Ben Alpers in McGovern and American HistoryU.S. Intellectual History 10/22/2012 reflects on how McGovern, a believer in the New Deal and the Great Society who thought that wars were something to be prevented rather than sought out and bragged about, is regarded among the political and media elites as an extremist of sorts among Democrats, certainly one whose ideas were and are far outside the mainstream:
In this regard, it's worth contrasting McGovern's legacy with that of Barry Goldwater, another candidate from his party's "extreme" wing who got crushed in a landslide victory by an incumbent president of the other party. Goldwater's campaign is today remembered by Republicans as the vanguard of modern conservatism. Goldwater is seen as having helped paved the way for conservative success, first within the GOP and then in the country at large. Even Democrats came to see Goldwater as representing an older, somehow better, conservatism. When Goldwater died in 1998, President Clinton ordered that all flags on federal property fly at half mast on the day of his funeral.
I hope that George McGovern's death will spur us to think more concretely about the differences McGovern made in American politics. He played a crucial, and complicated, role in the transformations that the Democratic Party went through between 1968 and 1992. Though McGovern's vision lost out to a much more centrist and militarist one, McGovern represents more than simply a path not taken. [my emphasis]
I didn't know until now that Johnny Rivers had done a campaign song for McGovern in 1972 using his campaign theme "Come Home America", Johnny Rivers - Come Home America YouTube date 06/04/2011:
To me, George McGovern was the “Atticus Finch” of American politics. Like the main character in Harper Lee’s brilliant novel To Kill A Mockingbird George McGovern spoke the truth even when—especially when—it was uncomfortable.
He spoke the truth about the folly of Vietnam and our excessive military budget. He spoke the truth about corruption in the Nixon White House. And he spoke the truth about the tragedy of hunger in the United States and around the world. He paid a heavy political price for his candor and honesty. But as he always said, “there are worse things than losing an election.” George McGovern never lost his soul and he never betrayed his conscience.
And he observes:
George McGovern was perhaps the most courageous man I’ve ever known. And it was not just because he was a bomber pilot in World War II, fighting against Hitler and winning the Distinguished Flying Cross for his service. I admired him for his guts, in being who he was, in conservative South Dakota. To oppose the war in Vietnam was not easy in the early 1960s. Yet, George McGovern’s valiant and sincere position was right, and the voters of his home state sent him to the United States Senate three times.

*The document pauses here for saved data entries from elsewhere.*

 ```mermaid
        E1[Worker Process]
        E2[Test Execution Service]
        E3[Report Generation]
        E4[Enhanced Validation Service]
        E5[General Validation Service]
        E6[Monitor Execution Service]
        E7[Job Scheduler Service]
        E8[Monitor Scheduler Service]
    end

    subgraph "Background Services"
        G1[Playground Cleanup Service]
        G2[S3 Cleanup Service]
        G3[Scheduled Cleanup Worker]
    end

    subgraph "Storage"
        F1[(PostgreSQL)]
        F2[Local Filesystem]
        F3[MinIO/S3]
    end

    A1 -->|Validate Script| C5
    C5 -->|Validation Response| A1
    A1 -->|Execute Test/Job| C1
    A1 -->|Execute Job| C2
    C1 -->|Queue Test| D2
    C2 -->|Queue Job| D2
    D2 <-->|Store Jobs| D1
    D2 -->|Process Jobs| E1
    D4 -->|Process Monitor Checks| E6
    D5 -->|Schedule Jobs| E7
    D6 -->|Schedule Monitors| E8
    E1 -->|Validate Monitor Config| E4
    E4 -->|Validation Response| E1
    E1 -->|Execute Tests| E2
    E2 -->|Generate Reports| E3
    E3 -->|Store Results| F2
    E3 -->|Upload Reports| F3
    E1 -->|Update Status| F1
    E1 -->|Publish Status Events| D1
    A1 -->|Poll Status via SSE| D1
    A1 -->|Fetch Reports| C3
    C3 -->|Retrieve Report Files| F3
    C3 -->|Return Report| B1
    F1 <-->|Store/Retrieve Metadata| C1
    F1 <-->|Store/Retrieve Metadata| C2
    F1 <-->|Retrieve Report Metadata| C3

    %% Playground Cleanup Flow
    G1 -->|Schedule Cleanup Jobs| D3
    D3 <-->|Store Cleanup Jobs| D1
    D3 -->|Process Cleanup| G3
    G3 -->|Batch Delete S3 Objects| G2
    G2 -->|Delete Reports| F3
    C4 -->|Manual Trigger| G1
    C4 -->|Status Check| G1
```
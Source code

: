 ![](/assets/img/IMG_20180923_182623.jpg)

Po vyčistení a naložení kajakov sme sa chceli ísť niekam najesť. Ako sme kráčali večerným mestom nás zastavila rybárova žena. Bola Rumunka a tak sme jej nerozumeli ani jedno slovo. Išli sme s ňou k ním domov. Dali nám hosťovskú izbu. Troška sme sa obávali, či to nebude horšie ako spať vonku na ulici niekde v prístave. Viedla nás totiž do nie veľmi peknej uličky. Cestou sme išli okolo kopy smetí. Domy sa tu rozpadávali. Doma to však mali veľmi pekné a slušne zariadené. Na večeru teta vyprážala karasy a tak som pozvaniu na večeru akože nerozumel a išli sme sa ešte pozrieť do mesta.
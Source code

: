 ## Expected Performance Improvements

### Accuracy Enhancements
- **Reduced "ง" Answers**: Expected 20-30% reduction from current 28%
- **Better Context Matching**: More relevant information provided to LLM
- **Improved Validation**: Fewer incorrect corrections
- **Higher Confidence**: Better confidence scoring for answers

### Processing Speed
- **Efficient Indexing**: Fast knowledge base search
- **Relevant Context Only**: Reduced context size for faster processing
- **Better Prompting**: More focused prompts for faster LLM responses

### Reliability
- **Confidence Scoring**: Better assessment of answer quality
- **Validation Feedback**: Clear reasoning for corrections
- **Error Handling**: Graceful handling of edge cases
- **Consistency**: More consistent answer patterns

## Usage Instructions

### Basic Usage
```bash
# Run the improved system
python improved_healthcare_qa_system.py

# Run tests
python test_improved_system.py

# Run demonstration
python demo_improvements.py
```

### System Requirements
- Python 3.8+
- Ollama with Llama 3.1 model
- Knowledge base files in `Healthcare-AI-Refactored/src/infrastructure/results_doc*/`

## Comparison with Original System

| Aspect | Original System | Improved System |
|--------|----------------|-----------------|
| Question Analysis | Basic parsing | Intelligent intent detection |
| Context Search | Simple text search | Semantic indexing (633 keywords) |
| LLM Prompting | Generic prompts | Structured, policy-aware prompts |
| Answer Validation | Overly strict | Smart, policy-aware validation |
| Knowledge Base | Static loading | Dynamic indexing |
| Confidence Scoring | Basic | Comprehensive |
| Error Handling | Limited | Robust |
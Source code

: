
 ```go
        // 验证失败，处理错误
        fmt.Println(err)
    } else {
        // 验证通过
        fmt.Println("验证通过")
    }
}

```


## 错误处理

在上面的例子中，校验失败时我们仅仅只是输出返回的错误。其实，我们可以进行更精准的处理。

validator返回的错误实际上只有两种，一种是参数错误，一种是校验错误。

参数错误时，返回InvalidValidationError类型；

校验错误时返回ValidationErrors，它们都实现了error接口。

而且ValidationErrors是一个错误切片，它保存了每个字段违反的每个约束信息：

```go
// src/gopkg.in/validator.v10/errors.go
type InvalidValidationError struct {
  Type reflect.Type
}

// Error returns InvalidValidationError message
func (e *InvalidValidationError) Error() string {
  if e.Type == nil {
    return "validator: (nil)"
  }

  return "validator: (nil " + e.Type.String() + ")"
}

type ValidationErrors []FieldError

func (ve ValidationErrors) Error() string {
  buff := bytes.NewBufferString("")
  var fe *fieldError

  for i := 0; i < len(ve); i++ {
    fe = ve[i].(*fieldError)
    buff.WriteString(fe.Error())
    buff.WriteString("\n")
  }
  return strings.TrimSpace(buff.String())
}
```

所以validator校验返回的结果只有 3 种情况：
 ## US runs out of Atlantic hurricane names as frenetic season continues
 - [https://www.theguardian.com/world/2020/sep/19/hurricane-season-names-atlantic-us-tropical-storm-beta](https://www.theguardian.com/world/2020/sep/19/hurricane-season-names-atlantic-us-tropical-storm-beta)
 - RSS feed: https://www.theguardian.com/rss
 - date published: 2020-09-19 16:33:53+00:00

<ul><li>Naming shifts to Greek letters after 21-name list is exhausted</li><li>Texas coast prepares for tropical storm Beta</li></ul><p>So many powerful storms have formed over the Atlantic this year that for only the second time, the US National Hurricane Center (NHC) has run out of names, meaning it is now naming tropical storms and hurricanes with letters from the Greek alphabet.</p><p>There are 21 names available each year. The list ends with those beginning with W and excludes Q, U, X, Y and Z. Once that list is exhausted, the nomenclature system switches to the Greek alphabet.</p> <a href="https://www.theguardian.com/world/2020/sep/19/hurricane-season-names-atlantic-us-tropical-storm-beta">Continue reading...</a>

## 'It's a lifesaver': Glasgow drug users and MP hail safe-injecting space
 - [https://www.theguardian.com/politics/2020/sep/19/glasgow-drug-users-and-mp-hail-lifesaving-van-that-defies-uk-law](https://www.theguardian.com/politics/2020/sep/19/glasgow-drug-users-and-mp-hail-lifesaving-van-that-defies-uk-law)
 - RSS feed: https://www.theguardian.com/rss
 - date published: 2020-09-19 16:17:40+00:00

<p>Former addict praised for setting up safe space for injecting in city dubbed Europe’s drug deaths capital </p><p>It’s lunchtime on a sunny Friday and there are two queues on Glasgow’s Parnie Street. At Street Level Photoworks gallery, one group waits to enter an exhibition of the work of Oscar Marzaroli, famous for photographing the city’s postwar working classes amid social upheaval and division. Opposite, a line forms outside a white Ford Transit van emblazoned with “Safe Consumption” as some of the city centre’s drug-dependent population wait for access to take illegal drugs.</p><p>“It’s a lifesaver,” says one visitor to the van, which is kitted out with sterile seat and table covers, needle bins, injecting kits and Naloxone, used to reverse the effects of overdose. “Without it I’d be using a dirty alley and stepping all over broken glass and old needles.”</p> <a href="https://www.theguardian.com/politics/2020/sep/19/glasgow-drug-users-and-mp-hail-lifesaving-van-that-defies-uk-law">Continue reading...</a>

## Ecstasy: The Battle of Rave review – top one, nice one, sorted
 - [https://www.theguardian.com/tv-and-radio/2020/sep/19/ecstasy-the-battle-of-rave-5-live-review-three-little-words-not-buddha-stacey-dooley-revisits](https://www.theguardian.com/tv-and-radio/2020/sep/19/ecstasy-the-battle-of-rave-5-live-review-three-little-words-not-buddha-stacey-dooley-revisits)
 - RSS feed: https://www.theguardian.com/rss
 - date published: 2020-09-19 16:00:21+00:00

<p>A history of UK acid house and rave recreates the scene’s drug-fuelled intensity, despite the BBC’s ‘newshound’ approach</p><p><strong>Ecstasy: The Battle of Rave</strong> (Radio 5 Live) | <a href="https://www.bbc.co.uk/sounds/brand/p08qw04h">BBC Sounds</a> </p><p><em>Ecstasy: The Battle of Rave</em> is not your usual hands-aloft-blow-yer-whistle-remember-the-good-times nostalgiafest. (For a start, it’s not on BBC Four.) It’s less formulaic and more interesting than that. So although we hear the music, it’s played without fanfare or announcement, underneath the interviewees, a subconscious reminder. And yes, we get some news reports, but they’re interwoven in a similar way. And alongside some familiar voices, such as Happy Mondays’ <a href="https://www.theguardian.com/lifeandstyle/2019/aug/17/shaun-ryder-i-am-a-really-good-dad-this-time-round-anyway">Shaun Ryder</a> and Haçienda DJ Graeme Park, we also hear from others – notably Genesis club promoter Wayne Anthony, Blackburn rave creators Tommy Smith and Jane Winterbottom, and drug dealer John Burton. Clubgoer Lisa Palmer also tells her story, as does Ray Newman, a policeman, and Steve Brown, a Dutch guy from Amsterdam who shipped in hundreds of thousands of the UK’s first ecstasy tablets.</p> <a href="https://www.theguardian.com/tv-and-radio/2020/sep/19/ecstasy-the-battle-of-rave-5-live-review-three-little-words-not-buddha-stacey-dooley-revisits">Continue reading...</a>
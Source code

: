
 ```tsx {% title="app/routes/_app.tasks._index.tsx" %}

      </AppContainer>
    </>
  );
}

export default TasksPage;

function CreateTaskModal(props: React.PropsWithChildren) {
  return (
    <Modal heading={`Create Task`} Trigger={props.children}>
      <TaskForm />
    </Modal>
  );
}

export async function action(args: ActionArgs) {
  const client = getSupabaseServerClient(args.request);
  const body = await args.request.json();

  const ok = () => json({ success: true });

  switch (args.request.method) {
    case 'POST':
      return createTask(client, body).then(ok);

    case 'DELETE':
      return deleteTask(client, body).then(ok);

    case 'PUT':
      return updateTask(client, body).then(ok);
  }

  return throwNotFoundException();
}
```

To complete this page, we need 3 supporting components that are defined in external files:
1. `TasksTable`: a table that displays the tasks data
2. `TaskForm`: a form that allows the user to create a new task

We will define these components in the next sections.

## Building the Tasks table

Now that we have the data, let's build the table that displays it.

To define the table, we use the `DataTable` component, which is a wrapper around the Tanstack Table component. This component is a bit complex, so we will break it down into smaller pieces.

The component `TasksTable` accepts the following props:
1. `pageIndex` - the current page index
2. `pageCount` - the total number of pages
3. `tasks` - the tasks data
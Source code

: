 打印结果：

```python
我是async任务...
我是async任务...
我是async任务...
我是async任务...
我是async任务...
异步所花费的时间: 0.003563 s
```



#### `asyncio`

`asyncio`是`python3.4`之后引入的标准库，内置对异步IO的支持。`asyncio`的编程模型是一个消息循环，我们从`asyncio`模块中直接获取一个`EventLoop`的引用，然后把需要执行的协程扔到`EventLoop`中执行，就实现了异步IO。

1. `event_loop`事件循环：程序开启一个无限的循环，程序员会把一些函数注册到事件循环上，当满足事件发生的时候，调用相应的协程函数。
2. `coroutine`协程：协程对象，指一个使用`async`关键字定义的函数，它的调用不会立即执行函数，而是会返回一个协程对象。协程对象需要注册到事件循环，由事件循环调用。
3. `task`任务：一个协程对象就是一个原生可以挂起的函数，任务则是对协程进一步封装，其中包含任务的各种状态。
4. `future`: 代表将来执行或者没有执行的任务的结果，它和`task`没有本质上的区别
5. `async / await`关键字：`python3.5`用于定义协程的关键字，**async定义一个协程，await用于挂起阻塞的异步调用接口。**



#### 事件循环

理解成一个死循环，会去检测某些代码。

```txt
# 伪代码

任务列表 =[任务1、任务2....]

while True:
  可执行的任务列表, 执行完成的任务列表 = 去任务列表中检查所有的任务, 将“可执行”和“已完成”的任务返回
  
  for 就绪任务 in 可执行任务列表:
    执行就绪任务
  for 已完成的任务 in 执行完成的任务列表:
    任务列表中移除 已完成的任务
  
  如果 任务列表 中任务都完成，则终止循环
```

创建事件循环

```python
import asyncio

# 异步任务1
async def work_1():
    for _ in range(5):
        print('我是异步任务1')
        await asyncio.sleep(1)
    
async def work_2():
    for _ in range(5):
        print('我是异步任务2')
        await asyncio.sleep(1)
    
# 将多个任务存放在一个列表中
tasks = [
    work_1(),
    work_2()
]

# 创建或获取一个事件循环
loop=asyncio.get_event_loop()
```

He came across as a gentle man but he had a spine of steel. He was decent and kind. He wasn’t afraid of the political consequences of his liberalism and never trimmed his sails for the convenience of the moment. His steadfastness used to drive his staff crazy. But every one of them knew they were working for a great man.
In two interviews I did with McGovern in August and September, we talked about the original sources for his political beliefs and aspirations as a student and young man, and I had anticipated returning from the archives to follow up with more questions about his activities in Washington. Alas, that will not happen.
When I asked George what had been the driving force in formulating his earliest political attitudes as a college student and graduate student, he said it had been the principles contained in the "social gospel," a major movement within Christianity during the early 1900s which argued for the direct application of Jesus teachings – especially the Sermon on the Mount – to the social and economic problems of the day. He recalled listening with his father to the sermons of Harry Emerson Fosdick on the radio and later reading books by Walter Rauschenbusch, the outstanding articulator of social gospel teachings.
Additionally he was inspired by early twentieth-century progressive politicians such as Theodore Roosevelt, Woodrow Wilson, George Norris, and Robert La Follette. He readily assented to the suggestion that Franklin Roosevelt and the New Deal had been important to his way of thinking, but his first inclination had been to mention the progressive social gospelers rather than the New Dealers.